In my practice I seek to explore what it is that gives a place its unique quality. We all seem to know when we are in a place, or when we leave a place but what is it that defines the boundaries? What is it that creates the feel of a place both in terms of our emotional reaction and the physical elements that exist within it, and how do these depend upon each other? How does a place differ from a location in space?
These concepts of Space and Place have long been the subject of enquiry of both philosophers and artists. The transition between the here and the there may mark the boundary between the known and the unknown, between the safe and the insecure and between the present and the future. Landscape art has traditionally sought to portray this by representing the view of the space surrounding a place, but maybe the principal boundary is that between the self and the outer, the point where person meets place and how that interaction is recorded by our senses, but also how that interaction changes both person and place. This change works on an individual level but also on a collective level. We live in a world that is constantly changing and that change is more and more being driven by the actions of the human race, by our personal actions and our collective actions.
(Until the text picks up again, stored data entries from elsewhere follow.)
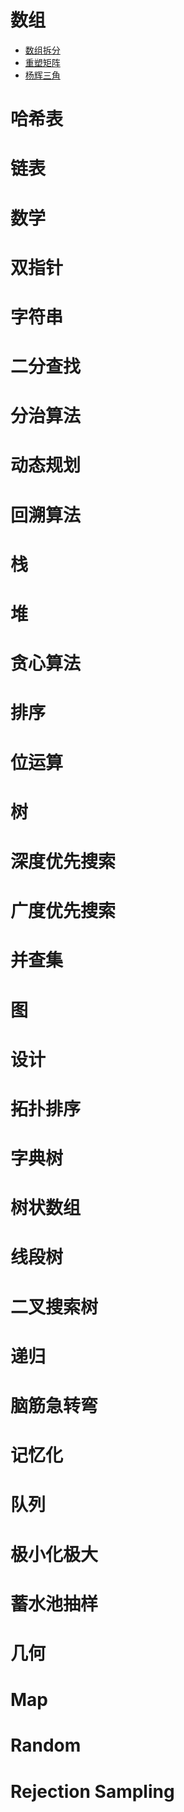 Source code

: # 数组
* [数组拆分](https://leetcode-cn.com/problems/array-partition-i/description/)
* [重塑矩阵](https://leetcode-cn.com/problems/reshape-the-matrix/description/)
* [杨辉三角](https://leetcode-cn.com/problems/pascals-triangle/description/)

# 哈希表
# 链表
# 数学
# 双指针
# 字符串
# 二分查找
# 分治算法
# 动态规划
# 回溯算法
# 栈
# 堆
# 贪心算法
# 排序
# 位运算
# 树
# 深度优先搜索
# 广度优先搜索
# 并查集
# 图
# 设计
# 拓扑排序
# 字典树
# 树状数组
# 线段树
# 二叉搜索树
# 递归
# 脑筋急转弯
# 记忆化
# 队列
# 极小化极大
# 蓄水池抽样
# 几何
# Map
# Random
# Rejection Sampling
# 
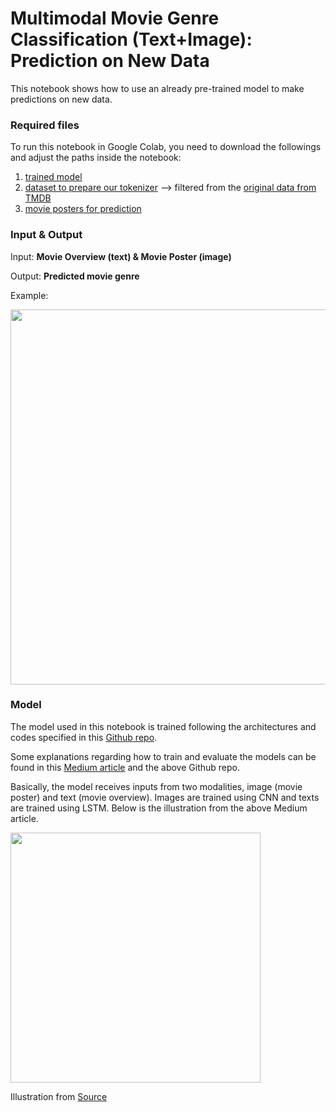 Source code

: # Multimodal Movie Genre Classification (Text+Image): Prediction on New Data

This notebook shows how to use an already pre-trained model to make predictions on new data. 

### Required files
To run this notebook in Google Colab, you need to download the followings and adjust the paths inside the notebook:
1. [trained model](https://drive.google.com/file/d/1BTmXeu0F9H70TI82xxsLlyy_SnnxsbEN)
2. [dataset to prepare our tokenizer](https://drive.google.com/file/d/1KPC_RYuKNq-viJ7mYjxdNRzfFqgNuBuc) --> filtered from the [original data from TMDB](https://www.kaggle.com/rounakbanik/the-movies-dataset)
3. [movie posters for prediction](https://drive.google.com/drive/folders/1DnJiYfpNQG1tJdhaMnVot-Vl2A2gHlJ1)

### Input & Output
Input: **Movie Overview (text) & Movie Poster (image)**

Output: **Predicted movie genre**

Example:

<img src="https://imgur.com/3L3vdBa.jpeg" width="600"></img>

### Model
The model used in this notebook is trained following the architectures and codes specified in this [Github repo](https://github.com/dh1105/Multi-modal-movie-genre-prediction).

Some explanations regarding how to train and evaluate the models can be found in this [Medium article](https://towardsdatascience.com/multimodal-deep-learning-to-predict-movie-genres-e6855f814a8a) and the above Github repo.

Basically, the model receives inputs from two modalities, image (movie poster) and text (movie overview). Images are trained using CNN and texts are trained using LSTM. Below is the illustration from the above Medium article.

<img src="https://miro.medium.com/max/4800/1*b4MoSHYfA9U8nPFTXAb4xg.png" width="400"></img>

Illustration from [Source](https://towardsdatascience.com/multimodal-deep-learning-to-predict-movie-genres-e6855f814a8a)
I have been using an ontological approach to my work to investigate the physical elements that go to make up the fabric of a place, exploring the found landscapes that contain us or may be contained by us in the palm of a hand. Walking the landscape, allowing images and patterns to make themselves known to me has become a central part of my practice. There is a point of intersection between the geological timescale of the creation and movement of a single pebble and the brief moment of my being at the same point, and in this instant a work of art may be conceived. The creation of one object from another through the interpretation of marks using the medium of paint is the process by which part of my self becomes combined with part of the Place. That point of intersection also creates a location in Space defining the visible landscape that surrounds it. As Yi-Fu Tuan puts it:
“… if we think of space as that which allows movement, then place is pause; each pause in movement makes it possible for location to be transformed into place” (Tuan, 2011, p. 6)
Tuan, Y.-F., 2011. Space and place: the perspective of experience, 7. print. ed. Univ. of Minnesota Press, Minneapolis, Minn.